Getting webrtc-internals to use spec-compliant getStats() should definitely be on the road map and it would signify a maturity of the new API. Deprecating legacy getStats() is necessary for incentive and progress.

  When the sun rises in the west and sets in the east.
  When the seas go dry and mountains blow in the wind like leaves.
  Then we will delete legacy getStats().

Comment 8 by fi...@appear.in, Mar 15 2018

given the overall usefulness of webrtc-internals for developers I am in general disappointed with the almost complete lack of resources put into it.
It has been in maintenance mode since... jiayl switched teams in 2015?

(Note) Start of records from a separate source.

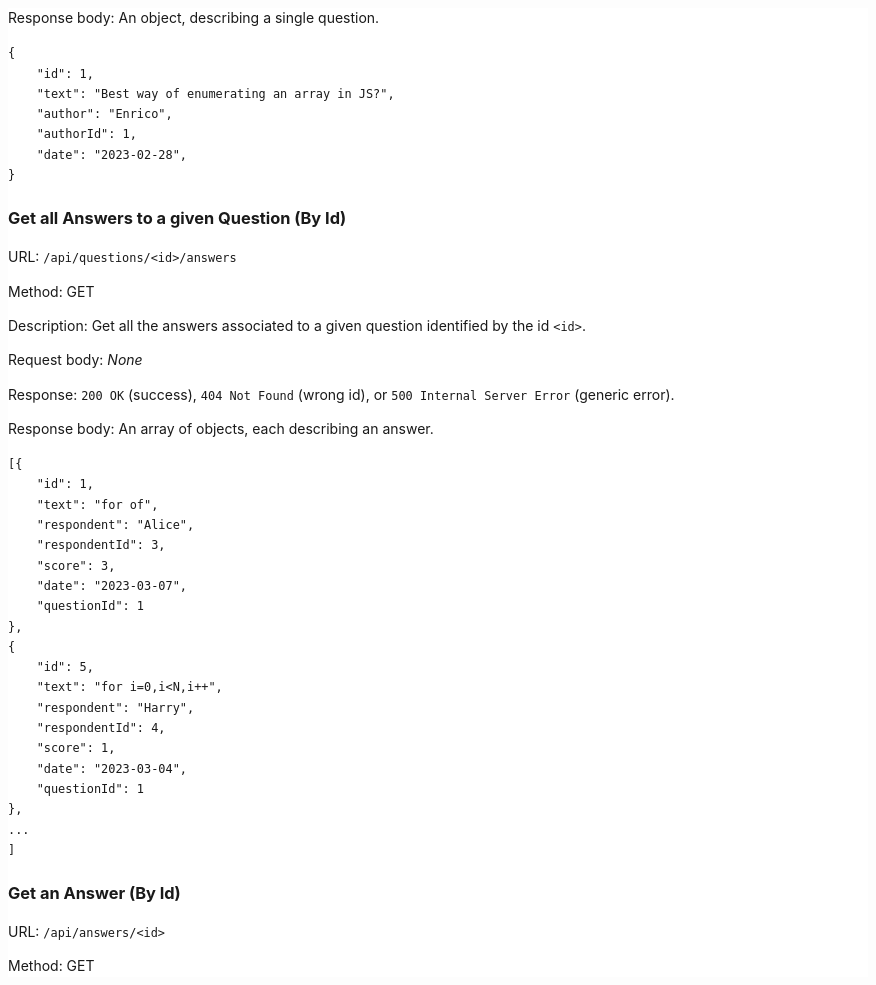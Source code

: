 Response body: An object, describing a single question.
```
{
    "id": 1,
    "text": "Best way of enumerating an array in JS?",
    "author": "Enrico",
    "authorId": 1,
    "date": "2023-02-28",
}
```



### __Get all Answers to a given Question (By Id)__

URL: `/api/questions/<id>/answers`

Method: GET

Description: Get all the answers associated to a given question identified by the id `<id>`.

Request body: _None_

Response: `200 OK` (success), `404 Not Found` (wrong id), or `500 Internal Server Error` (generic error).

Response body: An array of objects, each describing an answer.
```
[{
    "id": 1,
    "text": "for of",
    "respondent": "Alice",
    "respondentId": 3,
    "score": 3,
    "date": "2023-03-07",
    "questionId": 1
},
{
    "id": 5,
    "text": "for i=0,i<N,i++",
    "respondent": "Harry",
    "respondentId": 4,
    "score": 1,
    "date": "2023-03-04",
    "questionId": 1
},
...
]
```


### __Get an Answer (By Id)__

URL: `/api/answers/<id>`

Method: GET
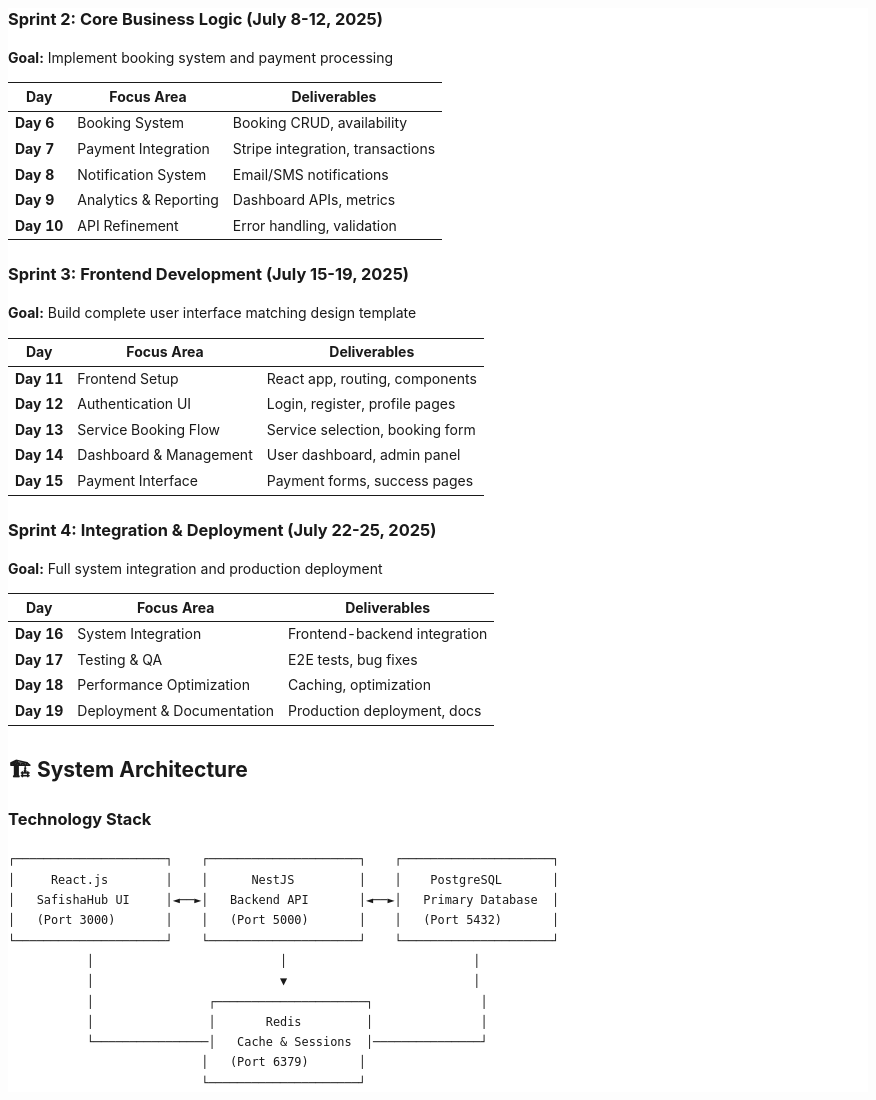 ### Sprint 2: Core Business Logic (July 8-12, 2025)

**Goal:** Implement booking system and payment processing

| Day        | Focus Area            | Deliverables                     |
| ---------- | --------------------- | -------------------------------- |
| **Day 6**  | Booking System        | Booking CRUD, availability       |
| **Day 7**  | Payment Integration   | Stripe integration, transactions |
| **Day 8**  | Notification System   | Email/SMS notifications          |
| **Day 9**  | Analytics & Reporting | Dashboard APIs, metrics          |
| **Day 10** | API Refinement        | Error handling, validation       |

### Sprint 3: Frontend Development (July 15-19, 2025)

**Goal:** Build complete user interface matching design template

| Day        | Focus Area             | Deliverables                    |
| ---------- | ---------------------- | ------------------------------- |
| **Day 11** | Frontend Setup         | React app, routing, components  |
| **Day 12** | Authentication UI      | Login, register, profile pages  |
| **Day 13** | Service Booking Flow   | Service selection, booking form |
| **Day 14** | Dashboard & Management | User dashboard, admin panel     |
| **Day 15** | Payment Interface      | Payment forms, success pages    |

### Sprint 4: Integration & Deployment (July 22-25, 2025)

**Goal:** Full system integration and production deployment

| Day        | Focus Area                 | Deliverables                 |
| ---------- | -------------------------- | ---------------------------- |
| **Day 16** | System Integration         | Frontend-backend integration |
| **Day 17** | Testing & QA               | E2E tests, bug fixes         |
| **Day 18** | Performance Optimization   | Caching, optimization        |
| **Day 19** | Deployment & Documentation | Production deployment, docs  |

## 🏗️ System Architecture

### Technology Stack

```
┌─────────────────────┐    ┌─────────────────────┐    ┌─────────────────────┐
│     React.js        │    │      NestJS         │    │    PostgreSQL       │
│   SafishaHub UI     │◄──►│   Backend API       │◄──►│   Primary Database  │
│   (Port 3000)       │    │   (Port 5000)       │    │   (Port 5432)       │
└─────────────────────┘    └─────────────────────┘    └─────────────────────┘
           │                          │                          │
           │                          ▼                          │
           │                ┌─────────────────────┐               │
           │                │       Redis         │               │
           └────────────────│   Cache & Sessions  │───────────────┘
                           │   (Port 6379)       │
                           └─────────────────────┘
```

I think the approach taken by webrtc-externals could allow removing large parts  of the functionality from chrome which would be great since it allows a different release cycle.

But I do not have the cycles to maintain webrtc-externals without any support.

Comment 9 by fi...@appear.in, Mar 15 2018

actually before anything else there should be a linting step added.

Comment 11 by hbos@chromium.org, May 16 2018

Labels: -Pri-3 Pri-2
I think we should bump the priority on this one.